It’s not really, not yet. New Yorkers always forget that despite the return of plaids, closed-toe shoes and an annual attempt at hats that September is really one more summer month. They only re-remember this fact sometime around September 20th when it’s eighty-seven degrees and all of their fancier t-shirts have been put in storage.
And yet.
Just two months ago: every night after putting the kids to sleep, Scott and I would sit on our Brooklyn balcony, enjoying the natural smells of all the plants crammed into the small space, put our bare feet on the tiles still warm from absorbing the sun’s rays for the day, and read until it finally became too dark—about nine o’clock.
Now it’s too dark at eight.
The shadows come up creepily, elegantly, from the corners, not all at once in a scrim as they do in summer.
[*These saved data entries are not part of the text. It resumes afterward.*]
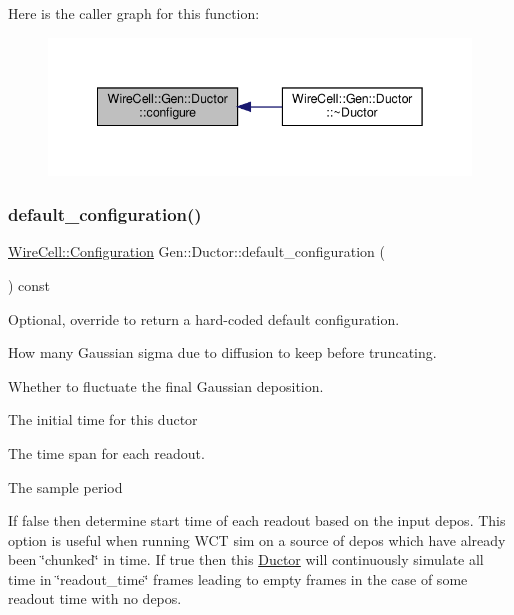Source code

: Here is the caller graph for this function\+:
\nopagebreak
\begin{figure}[H]
\begin{center}
\leavevmode
\includegraphics[width=342pt]{class_wire_cell_1_1_gen_1_1_ductor_a2e5f7a0246fe8918d7b241a8be8e1917_icgraph}
\end{center}
\end{figure}
\mbox{\label{class_wire_cell_1_1_gen_1_1_ductor_ab9486eb33932f6f7c0ff321675829178}} 
\subsubsection{\texorpdfstring{default\+\_\+configuration()}{default\_configuration()}}
{\footnotesize\ttfamily \hyperlink{namespace_wire_cell_a9f705541fc1d46c608b3d32c182333ee}{Wire\+Cell\+::\+Configuration} Gen\+::\+Ductor\+::default\+\_\+configuration (\begin{DoxyParamCaption}{ }\end{DoxyParamCaption}) const\hspace{0.3cm}{\ttfamily [virtual]}}



Optional, override to return a hard-\/coded default configuration. 

How many Gaussian sigma due to diffusion to keep before truncating.

Whether to fluctuate the final Gaussian deposition.

The initial time for this ductor

The time span for each readout.

The sample period

If false then determine start time of each readout based on the input depos. This option is useful when running W\+CT sim on a source of depos which have already been \char`\"{}chunked\char`\"{} in time. If true then this \hyperlink{class_wire_cell_1_1_gen_1_1_ductor}{Ductor} will continuously simulate all time in \char`\"{}readout\+\_\+time\char`\"{} frames leading to empty frames in the case of some readout time with no depos.

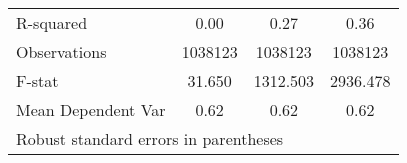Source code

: {\begin{tabular}{l*{3}{c}}
\hline
R-squared           &        0.00         &        0.27         &        0.36         \\
Observations        &     1038123         &     1038123         &     1038123         \\
F-stat              &      31.650         &    1312.503         &    2936.478         \\
Mean Dependent Var  &        0.62         &        0.62         &        0.62         \\
\hline\hline
\multicolumn{4}{l}{\footnotesize Robust standard errors in parentheses}\\
\end{tabular}
}
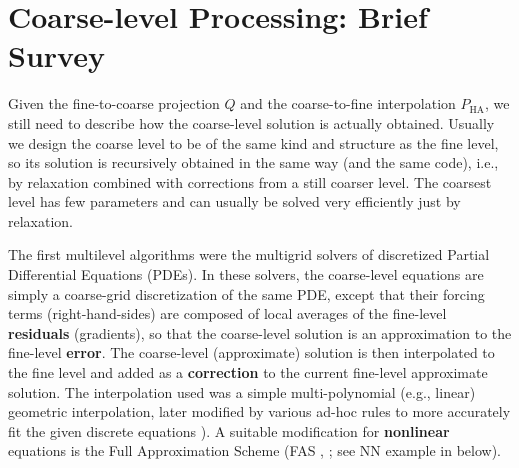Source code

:\documentclass{article} %
\begin{document}

\section{Coarse-level Processing: Brief Survey}
\label{sec:coarse_overview}
Given the fine-to-coarse projection $Q$ and the coarse-to-fine interpolation $P_{\text{HA}}$, we still need to describe how the coarse-level solution is actually obtained. Usually we design the coarse level to be of the same kind and structure as the fine level, so its solution is recursively obtained in the same way (and the same code), i.e., by relaxation combined with corrections from a still coarser level. The coarsest level has few parameters and can usually be solved very efficiently just by relaxation.

The first multilevel algorithms were the multigrid solvers of discretized Partial Differential Equations (PDEs). In these solvers, the coarse-level equations are simply a coarse-grid discretization of the same PDE, except that their forcing terms (right-hand-sides) are composed of local averages of the fine-level \textbf{residuals} (gradients), so that the coarse-level solution is an approximation to the fine-level \textbf{error}. The coarse-level (approximate) solution is then interpolated to the fine level and added as a \textbf{correction} to the current fine-level approximate solution. The interpolation used was a simple multi-polynomial (e.g., linear) geometric interpolation, later modified by various ad-hoc rules to more accurately fit the given discrete equations \cite{mg_discontinous}). A suitable modification for \textbf{nonlinear} equations is the Full Approximation Scheme (FAS \cite{brandt77}, \cite[Sec.~8]{guide}; see NN example in \cite{sec:9} below).
\end{document}
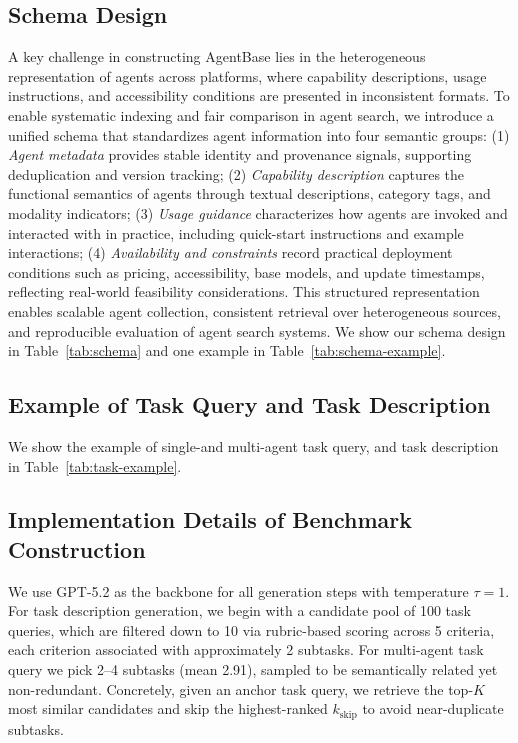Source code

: \documentclass{article} %
\def \TAB {Table}
\begin{document}
\subsection{Schema Design}

A key challenge in constructing AgentBase lies in the heterogeneous representation of agents across platforms, where capability descriptions, usage instructions, and accessibility conditions are presented in inconsistent formats. To enable systematic indexing and fair comparison in agent search, we introduce a unified schema that standardizes agent information into four semantic groups:
(1) \textit{Agent metadata} provides stable identity and provenance signals, supporting deduplication and version tracking;
(2) \textit{Capability description} captures the functional semantics of agents through textual descriptions, category tags, and modality indicators;
(3) \textit{Usage guidance} characterizes how agents are invoked and interacted with in practice, including quick-start instructions and example interactions;
(4) \textit{Availability and constraints} record practical deployment conditions such as pricing, accessibility, base models, and update timestamps, reflecting real-world feasibility considerations.
This structured representation enables scalable agent collection, consistent retrieval over heterogeneous sources, and reproducible evaluation of agent search systems.
We show our schema design in \TAB~\ref{tab:schema} and one example in \TAB~\ref{tab:schema-example}.

\subsection{Example of Task Query and Task Description}

We show the example of single-and multi-agent task query, and task description in \TAB~\ref{tab:task-example}.

\subsection{Implementation Details of Benchmark Construction}

We use GPT-5.2 as the backbone for all generation steps with temperature $\tau = 1$. For task description generation, we begin with a candidate pool of 100 task queries, which are filtered down to 10 via rubric-based scoring across 5 criteria, each criterion associated with approximately 2 subtasks. For multi-agent task query we pick 2–4 subtasks (mean 2.91), sampled to be semantically related yet non-redundant. Concretely, given an anchor task query, we retrieve the top-$K$ most similar candidates and skip the highest-ranked $k_{\text{skip}}$ to avoid near-duplicate subtasks.
\end{document}
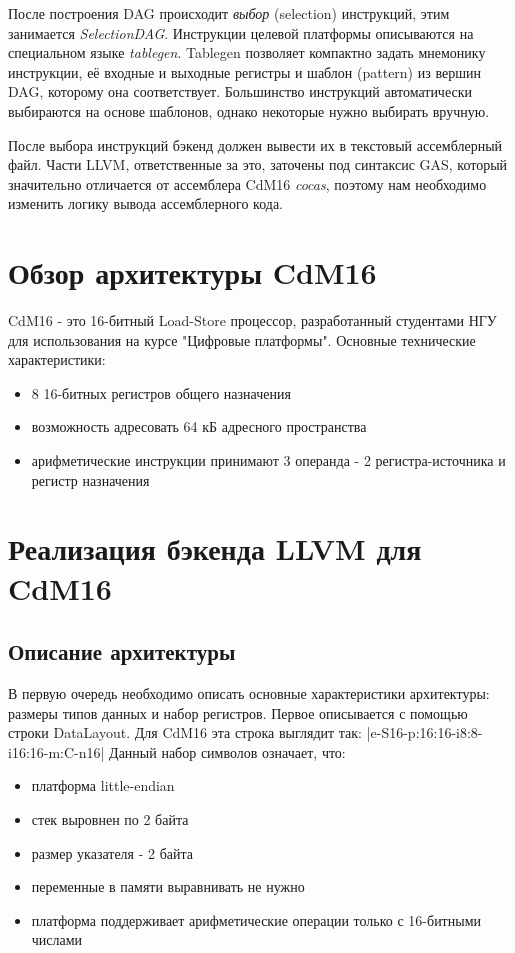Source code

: \documentclass[a4paper,14pt]{extarticle}
\begin{document}
После построения DAG происходит \emph{выбор} (selection) инструкций, этим занимается \emph{SelectionDAG}. Инструкции целевой платформы описываются на специальном языке \emph{tablegen}. Tablegen позволяет компактно задать мнемонику инструкции, её входные и выходные регистры и шаблон (pattern) из вершин DAG, которому она соответствует. Большинство инструкций автоматически выбираются на основе шаблонов, однако некоторые нужно выбирать вручную.

После выбора инструкций бэкенд должен вывести их в текстовый ассемблерный файл. Части LLVM, ответственные за это, заточены под синтаксис GAS, который значительно отличается от ассемблера CdM16 \emph{cocas}, поэтому нам необходимо изменить логику вывода ассемблерного кода.


\pagebreak
\section{Обзор архитектуры CdM16}

CdM16 - это 16-битный Load-Store процессор, разработанный студентами НГУ для использования на курсе "Цифровые платформы". Основные технические характеристики:
\begin{itemize}
	\item 8 16-битных регистров общего назначения
	\item возможность адресовать 64 кБ адресного пространства
	\item арифметические инструкции принимают 3 операнда - 2 регистра-источника и регистр назначения
\end{itemize}

\pagebreak
\section{Реализация бэкенда LLVM для CdM16}
\subsection{Описание архитектуры}
В первую очередь необходимо описать основные характеристики архитектуры: размеры типов данных и набор регистров. Первое описывается с помощью строки DataLayout. Для CdM16 эта строка выглядит так: |e-S16-p:16:16-i8:8-i16:16-m:C-n16| %
Данный набор символов означает, что:
\begin{itemize}
	\item платформа little-endian
	\item стек выровнен по 2 байта
	\item размер указателя - 2 байта
	\item переменные в памяти выравнивать не нужно
	\item платформа поддерживает арифметические операции только с 16-битными числами
\end{itemize}
\end{document}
The leaves of the trees and bushes answer back, darkening to a dry, deep green. They make more noise as the wind ruffles them. Cloudy afternoons are less depressing and more invigorating; the temperature has dropped. Suddenly thoughts of a last marathon trip to the Rockaways or sunning in the park have disappeared, replaced with the fetching idea of a long afternoon in a coffeebar, watching people come and go.
The wild grass I stop weeding out of my pots at the beginning of August for precisely the purpose of going to seed has done so, and we watch sparrows and finches acting like natural birds, posing delicately on the sturdier stalks and nibbling the heads—not cramming their gullets with French fries, their usual fare.
And even in Brooklyn, the scream of a bluejay pierces, taking me instantly back to fall growing up in New England.
Yes, yes, winter is coming. But not yet.
In my world of halvsies, half writer, half mom, half young, half old, half Yankee, half Brooklynite, fall is not a half, inbetween term: it has always been its own season, a decisive beginning of the year. The school calendar and Rosh Hoshanah only confirm it.
So keep your t-shirts out, but plan what you’re going to be for Halloween. It’s time for the serious work to begin.